We develop secure photonic network architecture by the following four subthemes:
We derive baseline models for point-to-point link and point-to-multipoint network, which define the elements and specifications of the network, taking into account target applications. Figure 1 depicts a rough image of a baseline model.
A secure photonic network must provide functions, such as authentication, key distribution and synchronization between several nodes, management of valid key. We develop an architecture for QKD network by integrating and customizing various technologies developed in modern cryptographic networks. The result will be integrated with quantum technology developed in subtheme 3.
We explore quantum cryptographic technology useful to construct secure network. We collaborate with Subjects 157A, 157B, and 157C, to modify the QKD system suitable to be adopted in the network. Finally, subtheme 2 and subtheme 3 develop optimized architecture in terms of security and network resource.

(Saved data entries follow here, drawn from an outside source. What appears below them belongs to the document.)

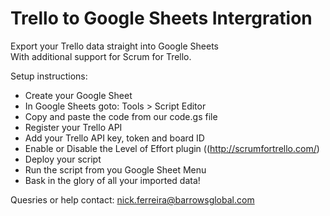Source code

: # Trello to Google Sheets Intergration
Export your Trello data straight into Google Sheets</br>
With additional support for Scrum for Trello.

Setup instructions:
- Create your Google Sheet
- In Google Sheets goto: Tools > Script Editor
- Copy and paste the code from our code.gs file
- Register your Trello API
- Add your Trello API key, token and board ID
- Enable or Disable the Level of Effort plugin ((http://scrumfortrello.com/)
- Deploy your script
- Run the script from you Google Sheet Menu
- Bask in the glory of all your imported data!

Quesries or help contact: nick.ferreira@barrowsglobal.com
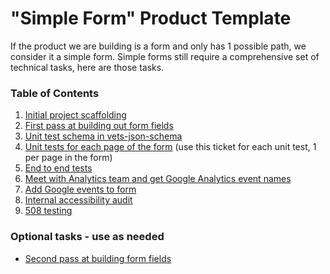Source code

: # "Simple Form" Product Template

If the product we are building is a form and only has 1 possible path, we consider it a simple form. Simple forms still require a comprehensive set of technical tasks, here are those tasks.

### Table of Contents

1. [Initial project scaffolding](ticket-templates/initial-scaffold.md)
2. [First pass at building out form fields](ticket-templates/first-pass-at-building-out-form-fields.md)
3. [Unit test schema in vets-json-schema](ticket-templates/unit-test-schema-in-vets-json-schema.md)
4. [Unit tests for each page of the form](ticket-templates/unit-test.md) (use this ticket for each unit test, 1 per page in the form)
5. [End to end tests](ticket-templates/e2e-test.md)
6. [Meet with Analytics team and get Google Analytics event names](ticket-templates/meet-with-analytics-team-for-GA-events.md)
7. [Add Google events to form](ticket-templates/add-GA-events.md)
8. [Internal accessibility audit](ticket-templates/internal-accessibility-audit.md)
9. [508 testing](ticket-templates/508-accessibility-audit.md)


### Optional tasks - use as needed

- [Second pass at building form fields]()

We evaluate technologies developed by subtheme 2 and subtheme 3 in practice. We develop a test environment according to the base-line model defined in subtheme 1.
We study methods to combine the QKD technologies from Subjects 157A, 157B and 157C.
We construct a test service network according to the specification of the systems developed by Subjects 157A, 157B and 157C. It includes a sensor network system to monitor environmental conditions of optical fibers, interfaces, and status of the key management server and agents. Through test runs, data for quality guarantee of our secure photonic network will be extracted.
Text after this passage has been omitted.